O dilema da "Odete de Schrödinger"
- Guto Aeraphe
- 20 de out.
- 3 min de leitura

O remake da novela "Vale Tudo", tentou trazer de volta o icônico mistério que parou o Brasil em sua primeira versão: quem matou Odete Roitman? No entanto, a autora Manuela Dias, com certeza sem nenhuma intenção, elevou a questão a um novo patamar, criando o que podemos chamar de um subgênero do mistério: o dilema da "Odete de Schrödinger".

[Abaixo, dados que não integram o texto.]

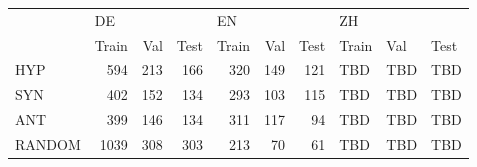 \begin{tabular}{lrrrrrrlll}
\toprule
{} & \multicolumn{3}{l}{DE} & \multicolumn{3}{l}{EN} & \multicolumn{3}{l}{ZH} \\
{} & Train &  Val & Test & Train &  Val & Test & Train &  Val & Test \\
\midrule
HYP    &   594 &  213 &  166 &   320 &  149 &  121 &   TBD &  TBD &  TBD \\
SYN    &   402 &  152 &  134 &   293 &  103 &  115 &   TBD &  TBD &  TBD \\
ANT    &   399 &  146 &  134 &   311 &  117 &   94 &   TBD &  TBD &  TBD \\
RANDOM &  1039 &  308 &  303 &   213 &   70 &   61 &   TBD &  TBD &  TBD \\
\bottomrule
\end{tabular}
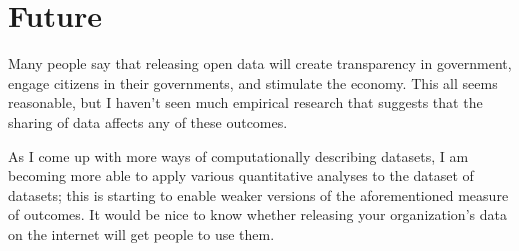 \documentclass{acm_proc_article-sp}
\begin{document}
\section{Future}
Many people say that releasing open data will create transparency in government,
engage citizens in their governments, and stimulate the economy. This all seems
reasonable, but I haven't seen much empirical research that suggests that the
sharing of data affects any of these outcomes.

As I come up with more ways of computationally describing datasets, I am becoming
more able to apply various quantitative analyses to the dataset of datasets;
this is starting to enable weaker versions of the aforementioned measure of
outcomes. It would be nice to know whether releasing your organization's data on
the internet will get people to use them.



\balancecolumns
\end{document}
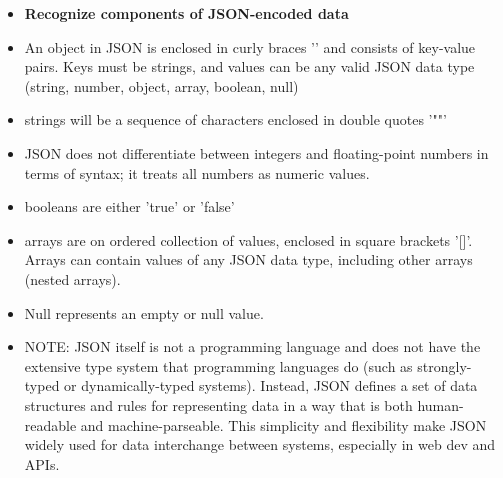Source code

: \documentclass{article}
\begin{document}
\begin{itemize}
  \item \textbf{Recognize components of JSON-encoded data}
  	\item[] An object in JSON is enclosed in curly braces '{}' and consists of key-value pairs. Keys must be strings, and values can be any valid JSON data type (string, number, object, array, boolean, null)
  	\item[] strings will be a sequence of characters enclosed in double quotes '""'
  	\item[] JSON does not differentiate between integers and floating-point numbers in terms of syntax; it treats all numbers as numeric values.
	\item[] booleans are either 'true' or 'false' 	
	\item[] arrays are on ordered collection of values, enclosed in square brackets '[]'. Arrays can contain values of any JSON data type, including other arrays (nested arrays).
	\item[] Null represents an empty or null value.
	\item[] NOTE: JSON itself is not a programming language and does not have the extensive type system that programming languages do (such as strongly-typed or dynamically-typed systems). Instead, JSON defines a set of data structures and rules for representing data in a way that is both human-readable and machine-parseable. This simplicity and flexibility make JSON widely used for data interchange between systems, especially in web dev and APIs.
\end{itemize}
\end{document}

Explico. A personagem central da trama, interpretada por Debora Bloch, encontrava-se (graças a inúmeras decisões equivocadas de roteiro e direção) em um estado de superposição quântica, onde para o público, ela estava simultaneamente viva e morta. Essa incerteza, alimentada por declarações da própria autora sobre a gravação de múltiplos finais e o crescente número de teorias pelas redes sociais de que a vilã poderia ter forjado a própria morte, lança o espectador em um mar de possibilidades que desafia as convenções do gênero.

Para entender a tese por trás da "Odete de Schrödinger", precisamos nos voltar para o famoso paradoxo do Gato de Schrödinger. No experimento mental proposto pelo físico Erwin Schrödinger, um gato é colocado em uma caixa selada com um frasco de veneno que pode ou não ser liberado por um elemento radioativo. Enquanto a caixa estiver fechada, o gato existe em um estado de superposição: ele está, ao mesmo tempo, 50% vivo e 50% morto. Somente ao abrir a caixa e observar o seu conteúdo é que a realidade se define em um único estado.

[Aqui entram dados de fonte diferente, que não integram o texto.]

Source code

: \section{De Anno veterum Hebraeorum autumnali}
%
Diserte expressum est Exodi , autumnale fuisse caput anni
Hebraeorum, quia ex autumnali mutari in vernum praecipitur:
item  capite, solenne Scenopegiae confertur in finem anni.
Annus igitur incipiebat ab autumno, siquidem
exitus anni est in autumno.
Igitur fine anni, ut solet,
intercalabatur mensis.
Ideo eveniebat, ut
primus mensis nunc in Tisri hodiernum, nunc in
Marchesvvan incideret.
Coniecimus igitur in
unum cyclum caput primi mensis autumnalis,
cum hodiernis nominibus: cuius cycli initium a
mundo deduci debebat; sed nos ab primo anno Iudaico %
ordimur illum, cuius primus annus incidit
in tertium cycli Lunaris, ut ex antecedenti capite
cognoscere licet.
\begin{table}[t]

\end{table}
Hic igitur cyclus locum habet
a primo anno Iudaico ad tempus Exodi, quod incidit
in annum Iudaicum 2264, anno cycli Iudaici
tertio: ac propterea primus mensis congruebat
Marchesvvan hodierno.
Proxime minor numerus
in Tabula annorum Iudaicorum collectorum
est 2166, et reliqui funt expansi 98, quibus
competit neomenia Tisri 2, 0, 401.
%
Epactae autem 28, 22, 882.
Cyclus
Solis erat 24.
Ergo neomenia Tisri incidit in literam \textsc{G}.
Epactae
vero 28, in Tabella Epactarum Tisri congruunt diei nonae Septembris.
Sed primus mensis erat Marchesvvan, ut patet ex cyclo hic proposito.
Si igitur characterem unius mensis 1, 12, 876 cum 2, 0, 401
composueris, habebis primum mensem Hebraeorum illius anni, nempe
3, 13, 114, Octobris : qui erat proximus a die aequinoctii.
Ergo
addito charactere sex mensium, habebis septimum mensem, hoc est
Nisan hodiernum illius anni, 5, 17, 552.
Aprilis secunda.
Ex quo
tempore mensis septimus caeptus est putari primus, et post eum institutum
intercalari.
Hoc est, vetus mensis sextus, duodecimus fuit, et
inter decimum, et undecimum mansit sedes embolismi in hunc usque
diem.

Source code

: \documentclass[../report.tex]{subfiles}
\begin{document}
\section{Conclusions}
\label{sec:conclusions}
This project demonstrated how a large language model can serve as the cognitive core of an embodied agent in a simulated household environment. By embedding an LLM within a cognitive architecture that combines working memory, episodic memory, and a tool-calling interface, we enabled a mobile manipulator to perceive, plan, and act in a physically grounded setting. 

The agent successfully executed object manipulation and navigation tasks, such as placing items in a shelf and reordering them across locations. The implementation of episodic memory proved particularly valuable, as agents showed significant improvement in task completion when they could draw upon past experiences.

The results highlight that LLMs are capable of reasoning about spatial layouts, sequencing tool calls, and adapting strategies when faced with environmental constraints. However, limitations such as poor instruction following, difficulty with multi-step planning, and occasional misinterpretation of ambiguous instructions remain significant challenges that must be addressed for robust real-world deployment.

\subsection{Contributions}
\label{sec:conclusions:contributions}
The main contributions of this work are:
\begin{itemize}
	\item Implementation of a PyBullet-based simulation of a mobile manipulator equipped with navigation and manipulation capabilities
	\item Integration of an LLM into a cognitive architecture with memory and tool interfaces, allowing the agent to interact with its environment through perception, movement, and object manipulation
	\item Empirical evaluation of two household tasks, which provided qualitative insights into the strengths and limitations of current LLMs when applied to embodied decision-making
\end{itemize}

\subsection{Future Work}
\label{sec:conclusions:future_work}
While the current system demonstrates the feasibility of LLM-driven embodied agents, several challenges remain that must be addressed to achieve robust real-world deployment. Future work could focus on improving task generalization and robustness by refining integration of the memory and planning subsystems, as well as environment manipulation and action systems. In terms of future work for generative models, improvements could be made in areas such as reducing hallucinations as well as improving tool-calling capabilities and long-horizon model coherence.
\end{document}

Manuela Dias, ao plantar a semente da dúvida sobre a veracidade da morte de Odete Roitman, aprisionou a personagem em sua própria caixa quântica. Para a audiência, que aguardava ansiosamente o desfecho, Odete não estava nem definitivamente morta, nem comprovadamente viva. Ela existia nesse limbo narrativo, onde todas as possibilidades coexistem. A "observação" que definirá seu destino foi o último capítulo da novela, momento em que a dúvida sobre a personagem finalmente se firmou em uma única realidade.
Se tratada de forma inteligente por roteirstas e diretores, essa abordagem não apenas moderniza o clássico "quem matou?", mas também engaja o público de uma maneira muito mais profunda. Não se trata mais apenas de reunir pistas para desvendar um crime, mas de questionar a própria natureza dos fatos apresentados.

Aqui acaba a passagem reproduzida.